Le commissaire, plutôt favorable à l'autorégulation, s'est contenté jusqu'ici d'actions minimales.
Il travaille par exemple à une meilleure surveillance des agences de notation ou à une modification des règles imposées aux banques, comme leurs obligations de fonds propres ou de transparence quand elles transforment des créances en titres vendus sur le marché ("titrisation").
"Jusqu'ici, quelques acteurs financiers qui pourraient faire s'effondrer l'ensemble du système ont eu la voie totalement libre", a critiqué l'eurodéputé socialiste allemand Udo Bullmann.
"Quand vous régulez, vous devez réguler pour tout le monde: les banques d'investissement, les banques commerciales, les fonds qui investissent dans des sociétés non cotées, les agences de notation...", a aussi souligné M. Rasmussen.
Son rapport préconise d'imposer à tous les acteurs du marché financier des exigences minimales de fonds propres, une plus grande transparence sur leur endettement, leurs sources de capitaux, leurs actionnaires, etc.
Il a balayé les craintes de voir les fonds fuir d'Europe, étant donné son poids économique.
Vu la gravité de la crise financière, conservateurs et libéraux se sont ralliés à la proposition socialiste.
"Nous avons atteint une situation où le pouvoir des banques et des hedge funds est presque tout autant hors de contrôle que les pouvoirs des syndicats dans les années 1970 et 1980", a commenté l'eurodéputé britannique Graham Watson, chef du groupe parlementaire libéral.

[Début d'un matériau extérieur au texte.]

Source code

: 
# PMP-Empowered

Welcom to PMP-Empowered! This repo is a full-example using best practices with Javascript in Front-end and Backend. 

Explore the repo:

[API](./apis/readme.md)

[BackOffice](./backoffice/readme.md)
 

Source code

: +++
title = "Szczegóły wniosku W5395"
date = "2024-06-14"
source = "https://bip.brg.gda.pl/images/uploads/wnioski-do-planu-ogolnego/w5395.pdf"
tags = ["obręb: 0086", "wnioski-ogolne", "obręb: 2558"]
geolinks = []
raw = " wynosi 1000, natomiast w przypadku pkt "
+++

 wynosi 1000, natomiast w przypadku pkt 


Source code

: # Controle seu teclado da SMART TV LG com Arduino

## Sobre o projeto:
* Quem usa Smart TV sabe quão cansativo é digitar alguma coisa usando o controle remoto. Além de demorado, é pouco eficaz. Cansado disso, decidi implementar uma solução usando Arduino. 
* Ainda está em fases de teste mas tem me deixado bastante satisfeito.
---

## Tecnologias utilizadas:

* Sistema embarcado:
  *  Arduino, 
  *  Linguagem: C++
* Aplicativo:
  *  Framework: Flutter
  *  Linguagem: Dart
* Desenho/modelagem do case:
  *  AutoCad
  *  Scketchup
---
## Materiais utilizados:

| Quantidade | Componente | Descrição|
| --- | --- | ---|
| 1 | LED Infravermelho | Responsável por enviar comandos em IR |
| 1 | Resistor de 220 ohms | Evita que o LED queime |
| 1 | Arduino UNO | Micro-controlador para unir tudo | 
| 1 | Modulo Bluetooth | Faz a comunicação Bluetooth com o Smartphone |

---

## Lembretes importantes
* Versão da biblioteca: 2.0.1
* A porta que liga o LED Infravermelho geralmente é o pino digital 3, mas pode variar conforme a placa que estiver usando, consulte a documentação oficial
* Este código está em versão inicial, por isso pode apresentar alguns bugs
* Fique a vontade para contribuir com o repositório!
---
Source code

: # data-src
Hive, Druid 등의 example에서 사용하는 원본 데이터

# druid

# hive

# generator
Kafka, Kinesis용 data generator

Pour lui, il est "juste de tirer profit de cette situation affreuse où des banques font faillite pour revoir fondamentalement leurs règles de fonctionnement et de supervision".
"L'UE doit s'exprimer de manière à la fois forte et unie", a aussi estimé le chef du groupe conservateur, Joseph Daul. Il faut selon lui "demander des comptes à nos partenaires américains" car "personne n'a rien contrôlé dans le système bancaire américain" et "tirer au sein de l'UE des leçons de cette crise en terme de réglementation des marchés financiers".
M. Watson a toutefois rappelé l'importance de trouver "le bon équilibre" en matière de supervision.
L'idée de créer un superviseur européen du secteur financier n'a ainsi pas abouti. Une déception notamment pour les Verts, qui ont voté en majorité contre le rapport.